What Are The Different Types Of FEM?
FEM can be used for a wide variety of complex engineering problems, from structural problems to thermodynamic problems.
Here is a list of some of the different types of FEM
1. Linear Elastic Analysis
2. Nonlinear Analysis
3. Stability and Buckling Analysis
4. Contact Stress and Friction Analysis
5. Thermal Stress and Heat Transfer Analysis
6. Fluid Dynamics Analysis
7. Wave Propagation, Vibration, Acoustics, Sound Radiation & Absorption Simulation
8. Non-Linear Material Behaviour Simulation
9. Structural Optimization
10 Dynamic System Modelling
In conclusion, FEM and FEA are important analytical tools that can be used to analyse a variety of physical systems quickly and accurately. They provide detailed information about the behaviour of a system under different loading conditions and have many advantages over other methods of analysis.

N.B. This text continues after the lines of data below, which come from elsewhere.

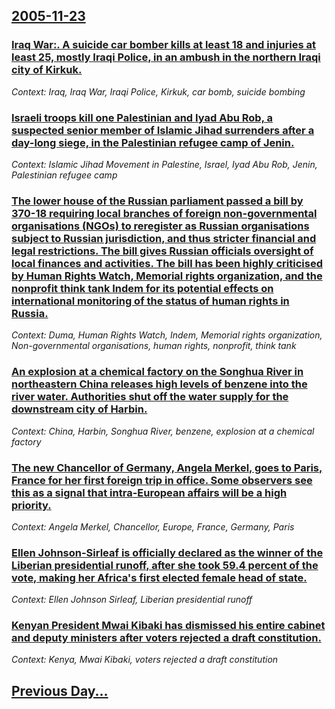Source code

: ## [2005-11-23](/news/2005/11/23/index.md)

### [ Iraq War:. A suicide car bomber kills at least 18 and injuries at least 25, mostly Iraqi Police, in an ambush in the northern Iraqi city of Kirkuk. ](/news/2005/11/23/iraq-war-a-suicide-car-bomber-kills-at-least-18-and-injuries-at-least-25-mostly-iraqi-police-in-an-ambush-in-the-northern-iraqi-city-of.md)
_Context: Iraq, Iraq War, Iraqi Police, Kirkuk, car bomb, suicide bombing_

### [ Israeli troops kill one Palestinian and Iyad Abu Rob, a suspected senior member of Islamic Jihad surrenders after a day-long siege, in the Palestinian refugee camp of Jenin. ](/news/2005/11/23/israeli-troops-kill-one-palestinian-and-iyad-abu-rob-a-suspected-senior-member-of-islamic-jihad-surrenders-after-a-day-long-siege-in-the.md)
_Context: Islamic Jihad Movement in Palestine, Israel, Iyad Abu Rob, Jenin, Palestinian refugee camp_

### [ The lower house of the Russian parliament passed a bill by 370-18 requiring local branches of foreign non-governmental organisations (NGOs) to reregister as Russian organisations subject to Russian jurisdiction, and thus stricter financial and legal restrictions. The bill gives Russian officials oversight of local finances and activities. The bill has been highly criticised by Human Rights Watch, Memorial rights organization, and the nonprofit think tank Indem for its potential effects on international monitoring of the status of human rights in Russia. ](/news/2005/11/23/the-lower-house-of-the-russian-parliament-passed-a-bill-by-370-18-requiring-local-branches-of-foreign-non-governmental-organisations-ngos.md)
_Context: Duma, Human Rights Watch, Indem, Memorial rights organization, Non-governmental organisations, human rights, nonprofit, think tank_

### [ An explosion at a chemical factory on the Songhua River in northeastern China releases high levels of benzene into the river water. Authorities shut off the water supply for the downstream city of Harbin. ](/news/2005/11/23/an-explosion-at-a-chemical-factory-on-the-songhua-river-in-northeastern-china-releases-high-levels-of-benzene-into-the-river-water-authori.md)
_Context: China, Harbin, Songhua River, benzene, explosion at a chemical factory_

### [ The new Chancellor of Germany, Angela Merkel, goes to Paris, France for her first foreign trip in office. Some observers see this as a signal that intra-European affairs will be a high priority. ](/news/2005/11/23/the-new-chancellor-of-germany-angela-merkel-goes-to-paris-france-for-her-first-foreign-trip-in-office-some-observers-see-this-as-a-sign.md)
_Context: Angela Merkel, Chancellor, Europe, France, Germany, Paris_

### [ Ellen Johnson-Sirleaf is officially declared as the winner of the Liberian presidential runoff, after she took 59.4 percent of the vote, making her Africa's first elected female head of state. ](/news/2005/11/23/ellen-johnson-sirleaf-is-officially-declared-as-the-winner-of-the-liberian-presidential-runoff-after-she-took-59-4-percent-of-the-vote-ma.md)
_Context: Ellen Johnson Sirleaf, Liberian presidential runoff_

### [ Kenyan President Mwai Kibaki has dismissed his entire cabinet and deputy ministers after voters rejected a draft constitution. ](/news/2005/11/23/kenyan-president-mwai-kibaki-has-dismissed-his-entire-cabinet-and-deputy-ministers-after-voters-rejected-a-draft-constitution.md)
_Context: Kenya, Mwai Kibaki, voters rejected a draft constitution_

## [Previous Day...](/news/2005/11/22/index.md)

By using the different types of FEM to analyse complex physical systems in a virtual environment, engineers can get an accurate picture of how their designs will behave under various loading conditions before committing resources to expensive prototyping or testing.
This makes it possible for product designers to optimise their designs with minimal effort and cost while ensuring maximum accuracy.
With these advantages in mind, it is clear why so many companies have adopted this technology as part of their engineering process. When applied correctly, FEM can solve complex engineering problems while saving money in the long term.